Marshall Islands v United Kingdom

JurisdictionDerecho Internacional
JudgeCançado Trindade,Sebutinde,Gevorgian,Robinson,Tomka,Gaja,Owada,Bhandari,Crawford,Greenwood,Yusuf,Bedjaoui,Donoghue,Abraham,Xue,Bennouna
Date05 October 2016
CourtInternational Court of Justice

International Court of Justice

Preliminary Objections.

(Abraham, President; Yusuf, Vice-President; Owada, Tomka, Bennouna, Cançado Trindade, Greenwood, Xue, Donoghue, Gaja, Sebutinde, Bhandari, Robinson, Crawford and Gevorgian, Judges; Bedjaoui, Judge ad hoc2)
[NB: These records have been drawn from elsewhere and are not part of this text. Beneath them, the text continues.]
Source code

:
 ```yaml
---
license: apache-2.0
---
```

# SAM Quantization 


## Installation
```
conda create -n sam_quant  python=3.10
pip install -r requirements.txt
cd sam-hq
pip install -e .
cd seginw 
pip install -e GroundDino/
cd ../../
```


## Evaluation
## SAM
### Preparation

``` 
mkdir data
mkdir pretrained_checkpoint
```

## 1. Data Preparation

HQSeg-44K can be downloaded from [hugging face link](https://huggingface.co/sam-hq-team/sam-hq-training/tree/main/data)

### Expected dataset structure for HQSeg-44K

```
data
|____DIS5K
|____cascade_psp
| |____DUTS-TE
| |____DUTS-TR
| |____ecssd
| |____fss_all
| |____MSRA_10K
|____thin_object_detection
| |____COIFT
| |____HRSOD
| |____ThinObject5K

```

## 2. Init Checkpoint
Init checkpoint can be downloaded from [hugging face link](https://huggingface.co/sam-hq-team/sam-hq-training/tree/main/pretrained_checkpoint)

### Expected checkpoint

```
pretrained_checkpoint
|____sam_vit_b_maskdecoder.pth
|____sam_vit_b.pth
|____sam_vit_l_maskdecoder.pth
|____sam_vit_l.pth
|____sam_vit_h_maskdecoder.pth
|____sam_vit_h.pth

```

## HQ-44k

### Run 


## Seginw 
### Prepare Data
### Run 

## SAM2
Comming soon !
Obligations concerning Negotiations relating to Cessation of the Nuclear Arms Race and to Nuclear Disarmament

(Marshall Islands
and
United Kingdom)1

International Court of Justice — Jurisdiction — Dispute — Existence of a dispute as a condition for jurisdiction — Determination of existence of a dispute — Whether notification of claims necessary — Whether knowledge, actual or constructive, of the dispute by respondent necessary — Whether knowledge can be inferred from applicant's general statements made in multilateral fora

Treaties — Application — Nuclear Non-Proliferation Treaty, 1968 — Compliance with Article VI on obligation to negotiate in good faith to cease the nuclear arms race and pursue disarmament — Whether Article VI an obligation of conduct or result — Whether failure to pursue negotiations a breach of Article VI — Whether measures to improve nuclear weapons system and maintain it for indefinite future a breach of Article VI

Sources of international law — Customary law — Whether obligation to negotiate and pursue disarmament part of customary law — Whether obligation of conduct or result — Whether failure to pursue negotiations a breach of customary law — Whether measures to improve nuclear weapons system and maintain it for indefinite future a breach of customary law

International organizations — United Nations — International disarmament as UN's central concern — Efforts in organization to pursue and achieve international disarmament — Efforts in organization to pursue and achieve nuclear disarmament — Marshall Islands as location of repeated nuclear weapons testing in 1946–58

War and armed conflict — Weapons — Nuclear weapons — Nuclear disarmament — Whether States under an obligation to pursue negotiations and achieve nuclear disarmament

Summary:3The facts:—On 24 April 2014, the Republic of the Marshall Islands filed an application commencing proceedings against the United Kingdom. In its application, the Marshall Islands maintained that the United Kingdom was in breach of treaty and customary international law obligations regarding the duty to negotiate in good faith to cease the nuclear arms race and pursue nuclear disarmament. The Marshall Islands maintained that the Court possessed jurisdiction by virtue of the two States' declarations under Article 36(2) of the Statute of the Court.4

On the same date, the Marshall Islands filed similar applications against China, the Democratic People's Republic of Korea, France, India, Israel, Pakistan, the Russian Federation and the United States of America. With regard to India and Pakistan, the Marshall Islands also sought to found the jurisdiction of the Court on declarations made under Article 36(2) of the Statute of the Court. With regard to the other six States, the Marshall Islands invited them to accept the jurisdiction of the Court as envisaged in Article 36(5) of the Statute. The proceedings against India and Pakistan were heard at

the same time as those against the United Kingdom.5 China, the Democratic People's Republic of Korea, France, Israel, the Russian Federation and the United States of America did not accept the invitation to accept the jurisdiction of the Court and, in accordance with the Court's normal practice, the cases against them were not entered on the Court's General List.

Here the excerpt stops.